Superintendent Battle is a fictional character created by Agatha Christie. He appears as a detective in the following novels:
- The Secret of Chimneys (1925)
- The Seven Dials Mystery (1929 - including some of the same characters, notably Lady Eileen "Bundle" Brent)
- Cards on the Table (1936, with Hercule Poirot, Ariadne Oliver and Colonel Race)
- Murder is Easy (1939)
- Towards Zero (1944)
Battle is notable for his stolid good sense, and he relies in part on the appearance of being a stupid or unimaginative police officer as a means to investigating his cases. His moustache is impressive, even to Hercule Poirot.
In Cards on the Table, Battle is described as a "big, square, wooden-faced man". He conveys the impression that he is "carved out of wood", and also that the wood in question is "the timber out of a battleship".
Until Towards Zero the reader knows nothing of his domestic arrangements, but in this novel we learn that he has a wife (Mary) and five children, the youngest of whom (Sylvia) unwittingly provides a key clue to the mystery.
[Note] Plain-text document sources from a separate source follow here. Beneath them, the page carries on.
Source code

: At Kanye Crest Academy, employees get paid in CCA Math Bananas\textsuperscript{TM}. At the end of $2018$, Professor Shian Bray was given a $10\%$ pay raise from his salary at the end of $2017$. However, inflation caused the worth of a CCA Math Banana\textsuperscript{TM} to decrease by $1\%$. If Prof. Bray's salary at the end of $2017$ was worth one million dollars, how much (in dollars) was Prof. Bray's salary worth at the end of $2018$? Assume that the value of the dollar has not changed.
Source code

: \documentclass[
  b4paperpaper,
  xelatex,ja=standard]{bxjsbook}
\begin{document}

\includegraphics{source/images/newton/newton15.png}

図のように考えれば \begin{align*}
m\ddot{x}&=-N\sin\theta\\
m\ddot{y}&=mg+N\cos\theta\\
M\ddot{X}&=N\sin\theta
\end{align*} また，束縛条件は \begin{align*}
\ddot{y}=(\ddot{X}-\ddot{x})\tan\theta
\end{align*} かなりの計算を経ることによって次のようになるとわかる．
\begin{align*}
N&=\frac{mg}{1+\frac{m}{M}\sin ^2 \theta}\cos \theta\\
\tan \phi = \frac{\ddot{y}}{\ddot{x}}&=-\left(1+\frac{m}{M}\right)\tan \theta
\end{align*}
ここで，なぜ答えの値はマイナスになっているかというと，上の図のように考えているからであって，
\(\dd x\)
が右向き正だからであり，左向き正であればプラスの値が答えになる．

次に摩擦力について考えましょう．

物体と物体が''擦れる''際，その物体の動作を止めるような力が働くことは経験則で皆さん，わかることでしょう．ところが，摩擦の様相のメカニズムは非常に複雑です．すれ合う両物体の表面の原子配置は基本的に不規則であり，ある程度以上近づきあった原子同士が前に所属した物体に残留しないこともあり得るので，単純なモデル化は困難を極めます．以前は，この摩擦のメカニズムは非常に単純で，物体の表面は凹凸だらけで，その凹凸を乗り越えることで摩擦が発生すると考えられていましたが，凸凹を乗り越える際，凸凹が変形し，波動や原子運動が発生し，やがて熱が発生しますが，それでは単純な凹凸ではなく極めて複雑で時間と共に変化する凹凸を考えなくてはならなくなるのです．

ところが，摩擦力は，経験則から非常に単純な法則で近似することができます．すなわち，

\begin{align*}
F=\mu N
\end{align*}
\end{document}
In the Hercule Poirot novel The Clocks, the pseudonymous secret agent Colin Lamb is heavily implied to be the son of the now-retired Battle.
Battle also has a secret professional life that is revealed in the denouement to The Seven Dials Mystery, but this is never referred to again. In this novel he states, that
- "half the people who spent their lives avoiding being run over buses had much better be run over and put safely out of the way.They're no good."
Battle is in many respects typical of Christie's police officers, being (like Inspector Japp), more careful and intelligent than the police officers of early detective fiction, who had served only as foils for the brilliance of the amateur sleuth.